It was a pretty big week for DC, as they released several great books. Two highly anticipated series saw their debut issues, while another reached its conclusion after two weird years. Oh, and Green Lantern entered a planet that was essentially Lord of the Rings… in space! And for those looking for books from other publishers, there’ll be another edition of this column coming up later today.
The Green Lantern #9
(w) Grant Morrison (a) Liam Sharp (c) Steve Oliff
I should be forthcoming before proceeding any further – I am not a fan of traditional fantasy stories. Hell, I still haven’t seen Return of the King. With that said, the latest installment of Grant Morrison and Liam Sharp’s The Green Lantern has me rethinking that stance. Liam Sharp’s artwork is the real star here, as he has Hal Jordan (complete in ring-constructed medieval armor) take on dragons and get into a fist-fight with an alternate reality Abin Sur. It’s pretty metal. Morrison’s approach to the series, with a bunch of done-in-one installments, has done a great job in shrinking the scale of the stories without sacrificing stakes. It’s a superhero book, so it can be rightfully assumed that the hero will be all right in the end. However, by shrinking the scale of the stories, the next big Green Lantern event will actually feel special, something that has been lacking since the middle of Geoff Johns’ run. But for now, we get to enjoy something truly remarkable in today’s comic landscape – a series of bottle issues that can be casually picked up by anyone.
The Wild Storm #24
(w) Warren Ellis (a) Jon Davis-Hunt (c) Steve Buccellato, John Kalisz
The concluding issue of The Wild Storm is… well… a wild storm. Though the issue worryingly begins with what looks to be a knock-down, drag-out fight with heroes punching their way to victory, it is merely a diversion until the real battle can be won. Warren Ellis and Jon Davis-Hunt’s previous 23 issue has lead up to this moment, in which IO and Skywatch faceoff, with the plucky group of protagonists caught in the middle. While their finally coming together as a reborn version of the Authority is a highlight, it does not compare to the the satisfying comeuppance of the series’ antagonist – a shadowy (though charismatic) figure for whom secrecy is valued gets completely exposed to the world. It’s a stirring reminder that a cunning mind can overcome overwhelming odds. Though it is sad to see The Wild Storm go, Ellis ends the issue with eyes towards the future. Whatever it may hold, it has a high standard to live up to.
Lois Lane #1
(w) Greg Rucka (a) Mike Perkins (c) Paul Mounts
In this era of fake news and the U.S. government actively fighting against the free press – one of the foundations of the nation – Lois Lane #1 is exactly the type of comic that is needed. Using one of the most beloved characters in comic history, Greg Rucka takes the Trump administration to task with whip smart dialogue and a strongly crafted narrative. Though certain to irk the “get politics out of my comics” crowd – funny considering the medium’s history – Lois Lane is designed to make readers uncomfortable for the right reasons. It challenges readers to reflect on how they perceive the truth, and to accept that confirmation bias is a major problem with the modern American discourse.

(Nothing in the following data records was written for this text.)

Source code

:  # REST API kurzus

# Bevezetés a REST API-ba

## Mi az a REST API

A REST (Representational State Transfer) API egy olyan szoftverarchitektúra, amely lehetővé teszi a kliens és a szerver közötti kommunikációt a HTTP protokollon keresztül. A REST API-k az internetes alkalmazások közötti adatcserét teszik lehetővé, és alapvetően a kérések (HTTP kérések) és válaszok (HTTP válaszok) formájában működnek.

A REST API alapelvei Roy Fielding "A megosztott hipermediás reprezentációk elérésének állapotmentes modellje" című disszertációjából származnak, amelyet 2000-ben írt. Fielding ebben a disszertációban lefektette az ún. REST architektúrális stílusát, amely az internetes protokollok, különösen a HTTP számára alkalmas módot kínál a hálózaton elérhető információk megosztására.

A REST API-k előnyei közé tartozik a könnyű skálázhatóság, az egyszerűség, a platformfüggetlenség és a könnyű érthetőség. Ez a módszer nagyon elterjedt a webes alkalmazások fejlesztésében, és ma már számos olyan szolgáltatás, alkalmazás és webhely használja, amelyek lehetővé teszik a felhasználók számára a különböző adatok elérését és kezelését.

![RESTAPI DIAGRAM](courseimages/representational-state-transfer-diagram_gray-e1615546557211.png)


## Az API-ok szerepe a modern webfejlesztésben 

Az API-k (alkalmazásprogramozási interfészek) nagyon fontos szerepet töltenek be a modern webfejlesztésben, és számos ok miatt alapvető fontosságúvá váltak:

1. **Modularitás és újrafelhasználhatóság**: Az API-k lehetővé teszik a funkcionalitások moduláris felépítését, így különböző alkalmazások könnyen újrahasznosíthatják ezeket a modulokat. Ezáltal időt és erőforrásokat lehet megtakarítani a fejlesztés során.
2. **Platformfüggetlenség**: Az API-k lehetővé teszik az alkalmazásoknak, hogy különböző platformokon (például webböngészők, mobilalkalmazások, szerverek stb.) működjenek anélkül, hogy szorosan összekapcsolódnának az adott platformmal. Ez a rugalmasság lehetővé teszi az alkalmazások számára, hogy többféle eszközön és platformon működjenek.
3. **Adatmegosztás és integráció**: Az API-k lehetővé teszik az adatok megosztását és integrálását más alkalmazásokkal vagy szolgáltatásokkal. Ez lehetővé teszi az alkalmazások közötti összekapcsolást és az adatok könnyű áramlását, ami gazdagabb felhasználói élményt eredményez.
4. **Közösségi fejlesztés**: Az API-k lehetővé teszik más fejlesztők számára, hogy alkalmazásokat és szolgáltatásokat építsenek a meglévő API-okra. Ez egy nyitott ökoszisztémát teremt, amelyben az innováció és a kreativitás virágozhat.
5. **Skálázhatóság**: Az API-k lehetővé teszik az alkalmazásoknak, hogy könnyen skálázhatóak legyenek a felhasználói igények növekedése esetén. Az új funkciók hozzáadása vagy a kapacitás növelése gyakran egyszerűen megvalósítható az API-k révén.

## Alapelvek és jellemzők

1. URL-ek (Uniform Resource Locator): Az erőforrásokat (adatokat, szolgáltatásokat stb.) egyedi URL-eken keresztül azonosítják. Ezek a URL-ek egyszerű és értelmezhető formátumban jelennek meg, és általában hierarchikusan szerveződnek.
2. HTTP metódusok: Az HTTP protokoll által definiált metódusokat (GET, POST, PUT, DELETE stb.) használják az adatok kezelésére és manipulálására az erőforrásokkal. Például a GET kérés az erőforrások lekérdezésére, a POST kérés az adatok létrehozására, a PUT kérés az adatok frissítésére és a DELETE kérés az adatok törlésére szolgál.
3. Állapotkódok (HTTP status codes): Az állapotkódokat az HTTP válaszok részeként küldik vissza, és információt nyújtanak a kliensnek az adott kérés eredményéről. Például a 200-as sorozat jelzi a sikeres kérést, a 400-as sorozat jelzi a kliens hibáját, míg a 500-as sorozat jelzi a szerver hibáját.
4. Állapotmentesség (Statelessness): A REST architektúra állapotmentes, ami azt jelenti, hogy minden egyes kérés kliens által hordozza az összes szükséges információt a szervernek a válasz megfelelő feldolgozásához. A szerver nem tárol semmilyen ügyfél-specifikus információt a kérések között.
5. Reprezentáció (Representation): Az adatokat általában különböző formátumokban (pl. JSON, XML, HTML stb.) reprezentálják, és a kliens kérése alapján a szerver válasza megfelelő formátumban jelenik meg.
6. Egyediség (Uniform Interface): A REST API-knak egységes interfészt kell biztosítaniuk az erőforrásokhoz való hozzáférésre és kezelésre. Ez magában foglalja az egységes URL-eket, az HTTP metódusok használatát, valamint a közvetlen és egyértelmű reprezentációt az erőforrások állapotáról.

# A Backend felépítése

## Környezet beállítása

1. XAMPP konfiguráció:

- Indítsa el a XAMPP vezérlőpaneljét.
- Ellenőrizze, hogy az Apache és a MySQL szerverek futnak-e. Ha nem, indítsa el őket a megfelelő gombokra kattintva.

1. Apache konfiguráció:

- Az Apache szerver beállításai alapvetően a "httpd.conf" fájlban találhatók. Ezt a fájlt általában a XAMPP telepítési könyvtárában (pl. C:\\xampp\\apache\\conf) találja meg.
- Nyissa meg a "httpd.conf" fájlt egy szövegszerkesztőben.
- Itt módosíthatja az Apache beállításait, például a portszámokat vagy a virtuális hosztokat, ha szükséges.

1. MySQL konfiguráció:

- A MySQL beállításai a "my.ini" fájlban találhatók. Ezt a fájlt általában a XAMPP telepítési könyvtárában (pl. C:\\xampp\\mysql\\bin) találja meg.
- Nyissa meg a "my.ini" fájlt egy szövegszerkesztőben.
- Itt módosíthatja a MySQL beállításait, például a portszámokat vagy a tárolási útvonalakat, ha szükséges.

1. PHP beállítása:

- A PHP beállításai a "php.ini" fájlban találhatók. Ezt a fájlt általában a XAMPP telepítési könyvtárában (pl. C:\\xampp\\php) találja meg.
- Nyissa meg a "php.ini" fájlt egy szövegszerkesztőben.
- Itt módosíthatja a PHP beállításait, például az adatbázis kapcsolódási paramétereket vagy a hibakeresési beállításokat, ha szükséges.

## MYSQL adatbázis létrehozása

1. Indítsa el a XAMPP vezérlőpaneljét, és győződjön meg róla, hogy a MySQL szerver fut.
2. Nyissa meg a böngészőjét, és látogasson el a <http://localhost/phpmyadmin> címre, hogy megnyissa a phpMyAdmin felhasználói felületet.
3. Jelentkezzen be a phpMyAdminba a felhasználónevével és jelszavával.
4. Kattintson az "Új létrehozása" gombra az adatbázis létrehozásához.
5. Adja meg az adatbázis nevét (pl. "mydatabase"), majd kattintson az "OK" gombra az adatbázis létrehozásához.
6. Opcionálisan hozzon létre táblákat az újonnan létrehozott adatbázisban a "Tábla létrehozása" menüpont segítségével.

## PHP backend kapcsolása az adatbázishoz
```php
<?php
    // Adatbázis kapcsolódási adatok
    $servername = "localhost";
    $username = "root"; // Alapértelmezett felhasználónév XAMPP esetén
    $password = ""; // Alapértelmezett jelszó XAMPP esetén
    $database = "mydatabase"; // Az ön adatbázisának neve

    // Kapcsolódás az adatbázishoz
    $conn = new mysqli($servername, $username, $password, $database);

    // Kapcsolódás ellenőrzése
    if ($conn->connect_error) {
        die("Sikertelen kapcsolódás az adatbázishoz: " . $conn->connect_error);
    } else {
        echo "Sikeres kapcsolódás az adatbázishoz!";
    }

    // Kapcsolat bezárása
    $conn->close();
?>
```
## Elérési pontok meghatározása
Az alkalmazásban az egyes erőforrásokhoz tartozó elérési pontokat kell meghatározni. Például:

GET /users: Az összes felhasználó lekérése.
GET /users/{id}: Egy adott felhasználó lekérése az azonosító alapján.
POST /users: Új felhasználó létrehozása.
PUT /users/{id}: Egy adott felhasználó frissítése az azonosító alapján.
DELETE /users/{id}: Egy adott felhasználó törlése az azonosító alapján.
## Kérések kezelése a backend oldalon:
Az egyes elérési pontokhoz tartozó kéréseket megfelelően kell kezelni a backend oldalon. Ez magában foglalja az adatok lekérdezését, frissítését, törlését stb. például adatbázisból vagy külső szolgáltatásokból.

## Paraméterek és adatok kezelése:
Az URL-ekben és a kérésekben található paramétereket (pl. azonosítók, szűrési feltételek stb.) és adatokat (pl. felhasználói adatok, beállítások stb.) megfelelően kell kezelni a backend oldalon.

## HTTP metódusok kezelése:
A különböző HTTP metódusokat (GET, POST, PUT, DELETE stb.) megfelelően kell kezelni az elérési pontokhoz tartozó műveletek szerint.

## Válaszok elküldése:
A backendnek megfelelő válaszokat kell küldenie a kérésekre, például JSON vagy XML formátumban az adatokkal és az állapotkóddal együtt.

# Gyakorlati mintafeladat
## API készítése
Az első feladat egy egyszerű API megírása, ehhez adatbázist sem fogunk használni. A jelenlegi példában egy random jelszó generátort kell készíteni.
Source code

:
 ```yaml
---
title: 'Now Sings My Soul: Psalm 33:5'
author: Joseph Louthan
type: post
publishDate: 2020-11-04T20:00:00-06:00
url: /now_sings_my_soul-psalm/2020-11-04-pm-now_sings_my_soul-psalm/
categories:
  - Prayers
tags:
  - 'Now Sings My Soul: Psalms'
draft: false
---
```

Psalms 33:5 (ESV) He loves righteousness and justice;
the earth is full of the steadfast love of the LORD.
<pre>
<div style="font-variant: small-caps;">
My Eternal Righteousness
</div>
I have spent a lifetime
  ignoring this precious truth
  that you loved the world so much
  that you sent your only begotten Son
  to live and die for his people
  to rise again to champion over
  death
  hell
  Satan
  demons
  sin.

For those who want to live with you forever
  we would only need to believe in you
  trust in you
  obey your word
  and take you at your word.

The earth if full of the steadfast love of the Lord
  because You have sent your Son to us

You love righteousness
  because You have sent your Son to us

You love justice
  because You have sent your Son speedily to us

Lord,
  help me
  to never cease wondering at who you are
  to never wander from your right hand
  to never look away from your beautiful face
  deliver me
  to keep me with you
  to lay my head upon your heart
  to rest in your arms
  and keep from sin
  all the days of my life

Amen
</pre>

This issue demands an art style to reflect the real world, and the duo of Mike Perkins and Paul Mounts are perfect to bring this story to life. Perkins’ rendering of characters and settings has a tangibility that is rarely seen in superhero comics due to publishers’ preference for a house style. Meanwhile, Mounts’ colors give the pages vivid liveliness. His color choices are not bold, but his technique is flawless, making Lois Lane appear to be a real-life account of a reporter’s experiences. Sadly, those experiences reflect a society collapsing on itself due to infighting and distrust. Lois Lane #1 is a must-read comic that is frighteningly too real.
Doom Patrol: Weight of the Worlds #1
(w) Gerard Way, Jeremy Lambert (a) James Harvey
As enjoyable as I found Gerard Way’s first Doom Patrol series, it did have a problem with cohesiveness. Often disorienting, the series never saw the Doom Patrol acting like the Doom Patrol. Rather, it was the misadventures of randomly thrown together characters. Those problems are immediately remedied in Weight of the Worlds #1, the first in a new batch of Young Animal titles. I don’t want to solely attribute this book’s success to the addition of a co-writer, but it’s hard not to. James Harvey’s artwork is just as gorgeous as previous artist Nick Derrington’s, fully of expressive characters and imaginative settings, but it’s the writing that really has me on board for this new title. The Doom Patrol are a team once more, fixing weird injustices in crazy settings with incredible chemistry between the characters. Finally, we may have a Doom Patrol title that lives up to the legendary Grant Morrision run.